FWIW: there is something fundamentally wrong with a meta-meta build system. I don't think you should bother generating or wrapping CMake, you should be replacing it.

Cmake is doing a lot of underappreciated work under the hood that would be very hard to replicate in another tool, tons of accumulated workarounds for all the different host operating systems, compiler toolchains and IDEs, it's also one of few build tools which properly support Windows and Visual Studio.

Just alone reverse engineering the Xcode and Visual Studio project file formats for each IDE version isn't fun, but this "boring" grunt work is what makes cmake so valuable.

The core ideas of cmake are sound, it's only the scripting language that sucks.

Another fresh example of what you don't like: https://www.youtube.com/watch?v=ExSlx0vBMXo Building C++: It Doesn't Have to be Painful! - Nicole Mazzuca - Meeting C++ 2025

Build systems don't plan to converge in the future =)

My thoughts exactly. I thought this was going to be some new thing, but it's just yet another reason that I'll stick with Makefiles.

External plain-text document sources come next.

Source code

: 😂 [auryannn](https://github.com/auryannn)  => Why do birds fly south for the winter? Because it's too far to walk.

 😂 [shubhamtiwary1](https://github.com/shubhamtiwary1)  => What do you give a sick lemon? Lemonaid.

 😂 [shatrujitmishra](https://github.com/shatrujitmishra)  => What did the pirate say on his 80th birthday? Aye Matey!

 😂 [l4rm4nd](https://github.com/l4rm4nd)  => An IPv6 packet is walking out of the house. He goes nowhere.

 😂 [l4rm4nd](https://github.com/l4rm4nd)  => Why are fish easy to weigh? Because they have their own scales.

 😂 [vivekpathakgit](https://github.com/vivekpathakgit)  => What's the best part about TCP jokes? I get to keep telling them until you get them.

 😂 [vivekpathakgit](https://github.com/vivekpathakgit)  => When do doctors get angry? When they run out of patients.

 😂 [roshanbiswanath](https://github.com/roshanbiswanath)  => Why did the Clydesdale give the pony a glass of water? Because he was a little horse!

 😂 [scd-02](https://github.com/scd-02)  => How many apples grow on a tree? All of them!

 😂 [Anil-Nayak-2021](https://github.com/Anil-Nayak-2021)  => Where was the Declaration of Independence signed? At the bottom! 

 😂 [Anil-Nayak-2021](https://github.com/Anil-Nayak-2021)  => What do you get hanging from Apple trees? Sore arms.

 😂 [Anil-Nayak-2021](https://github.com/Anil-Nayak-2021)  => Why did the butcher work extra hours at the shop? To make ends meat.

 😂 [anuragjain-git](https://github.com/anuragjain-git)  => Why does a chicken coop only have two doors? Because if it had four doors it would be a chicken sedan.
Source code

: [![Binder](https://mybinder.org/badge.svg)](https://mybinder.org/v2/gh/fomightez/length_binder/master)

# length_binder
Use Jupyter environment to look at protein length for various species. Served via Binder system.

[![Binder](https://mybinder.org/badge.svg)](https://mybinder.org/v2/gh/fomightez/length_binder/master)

Do your Makefiles work across Linux, macOS and Windows (without WSL or MingW), GCC, Clang and MSVC, or allow loading the project into an IDE like Xcode or Visual Studio though? That's why meta-build-systems like cmake were created, not to be a better GNU Make.

There is something fundamentally wrong with Windows or Visual Studio that it requires ugly solutions.

Windows and Visual Studio solutions are perfectly fine. MSBuild is a declarative build syntax in XML, it's not very different from a makefile.

XML is already terrible. But the main problem seems to be that they created something similar but incompatible to make.

Ok, then just cl.exe instead of gcc or clang. Completely different set of command line options from gcc and clang, but that's fine. C/C++ build tooling needs to be able to deal with different toolchains. The diversity of C/C++ toolchains is a strength, not a weakness :)

One nice feature of MSVC is that you can describe the linker dependencies in the source files (via #pragma comment(lib, ...)), this enables building fairly complex single-file tools trivially without a build system like this:

   cl mytool.c
...without having to specify system dependencies like kernel32 etc... on the cmdline.